The $65m convertible loan is only 10% of the funding but (unless repaid at $91m in three years time) has the potential to add another 20% – or 782m shares – to the 3,888m shares in issue after this fund raise. That will take the total to around 4,670m shares, 3.2 times the number a year ago when I had made my own forecasts and considerably more than anyone bargained for.
All these extra cost elements chip away at the value per HZM share most investors were going for. In my own latest update in October last year I said I did not expect the fund raise to be at the 10p per share most observers were hoping for.
And on top of it all, private investors always buy too early. Stage one won’t even begin to earn the $250m cash to pay for stage two until at least five years from now. Which means the full stage two rate of production and therefore the availability of cash free to pay dividends and on which the market will price the shares, won’t happen until 2028 at the earliest. Discount 7 years at 8%, and the NPV investors see now (and a sensible share price) is only 60% what it is stated to be once that cash starts to flow.
Even ignoring that, let’s see how value for shareholders has panned out compared with the expectations in my coverage (starting in 2016, ten years after HZM came onto the market at over 30p, and well before it bought Aruaguia cheaply from Teck Resources) when it was still valued at only around £30m. I flagged it subsequently as one of the few early stage miners likely to become large, due to the key position it is building in world-wide nickel production. So what should investors do, now that the fund raising has been made at a disappointing price but which means the project is definitely happening, while the lower price (which I think will be maintained for some time) ought to offer better value.

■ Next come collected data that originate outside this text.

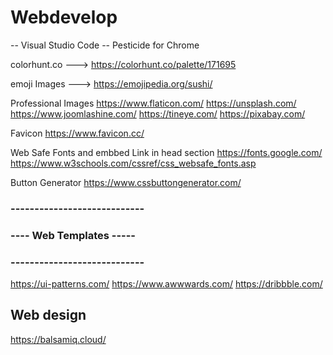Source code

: # Webdevelop

-- Visual Studio Code
-- Pesticide for Chrome

colorhunt.co ---> 
https://colorhunt.co/palette/171695

emoji Images --->
https://emojipedia.org/sushi/

Professional Images
https://www.flaticon.com/
https://unsplash.com/
https://www.joomlashine.com/
https://tineye.com/
https://pixabay.com/

Favicon
https://www.favicon.cc/

Web Safe Fonts and embbed Link in head section
https://fonts.google.com/
https://www.w3schools.com/cssref/css_websafe_fonts.asp

Button Generator
https://www.cssbuttongenerator.com/

### ----------------------------
### ----   Web Templates   -----
### ----------------------------
https://ui-patterns.com/
https://www.awwwards.com/
https://dribbble.com/

## Web design
https://balsamiq.cloud/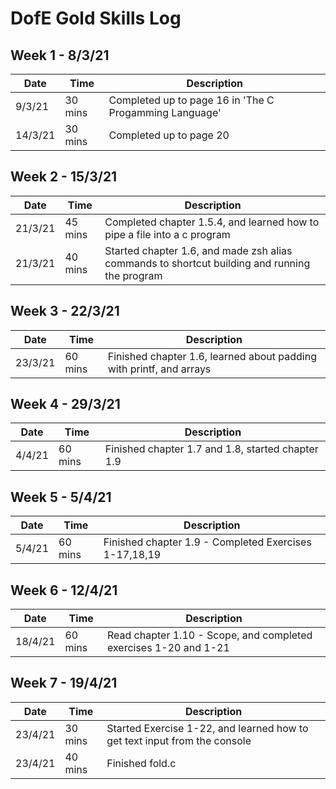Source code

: # DofE Gold Skills Log

## Week 1 - 8/3/21
| Date | Time | Description |
|------|------|-------------|
|9/3/21|30 mins|Completed up to page 16 in 'The C Progamming Language'|
|14/3/21|30 mins|Completed up to page 20|

## Week 2 - 15/3/21
| Date | Time | Description |
|------|------|-------------|
|21/3/21|45 mins|Completed chapter 1.5.4, and learned how to pipe a file into a c program|
|21/3/21|40 mins|Started chapter 1.6, and made zsh alias commands to shortcut building and running the program|

## Week 3 - 22/3/21
| Date | Time | Description |
|------|------|-------------|
|23/3/21|60 mins|Finished chapter 1.6, learned about padding with printf, and arrays|

## Week 4 - 29/3/21
| Date | Time | Description |
|------|------|-------------|
|4/4/21|60 mins|Finished chapter 1.7 and 1.8, started chapter 1.9|

## Week 5 - 5/4/21
| Date | Time | Description |
|------|------|-------------|
|5/4/21|60 mins|Finished chapter 1.9 - Completed Exercises 1-17,18,19|

## Week 6 - 12/4/21
| Date | Time | Description |
|------|------|-------------|
|18/4/21|60 mins|Read chapter 1.10 - Scope, and completed exercises 1-20 and 1-21|

## Week 7 - 19/4/21
| Date | Time | Description |
|------|------|-------------|
|23/4/21|30 mins|Started Exercise 1-22, and learned how to get text input from the console|
|23/4/21|40 mins|Finished fold.c|



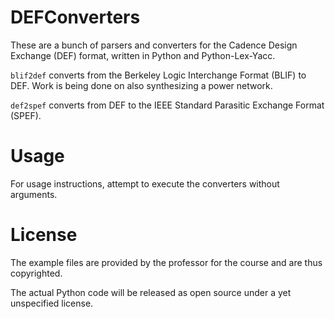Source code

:# DEFConverters
These are a bunch of parsers and converters for the Cadence Design Exchange (DEF) format, written in Python and Python-Lex-Yacc.

`blif2def` converts from the Berkeley Logic Interchange Format (BLIF) to DEF. Work is being done on also synthesizing a power network.

`def2spef` converts from DEF to the IEEE Standard Parasitic Exchange Format (SPEF).

# Usage
For usage instructions, attempt to execute the converters without arguments.

# License
The example files are provided by the professor for the course and are thus copyrighted.

The actual Python code will be released as open source under a yet unspecified license.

(Note that HZM has meanwhile added another, separate, project – Vermelho – which will start considerably later if ever, and is not included in these calculations or in this funding except to a very small extent for preliminary work. If it happens it promises to be much more profitable than Araguaia)
Araguaia, the project now funded, will be in two stages, the second starting three years later and doubling capacity (but output and profit only between 45% and 65% more) to be funded by $250m of the cash flow from stage one, so shouldn’t need a further raise. But it, has not been studied in detail, and although included in the company’s projections, has probably not been given much credit by the institutions, yet adds a variation which will confuse private investors as to which stage, at what assumed nickel price, is supposed to be being valued by the shares here and now.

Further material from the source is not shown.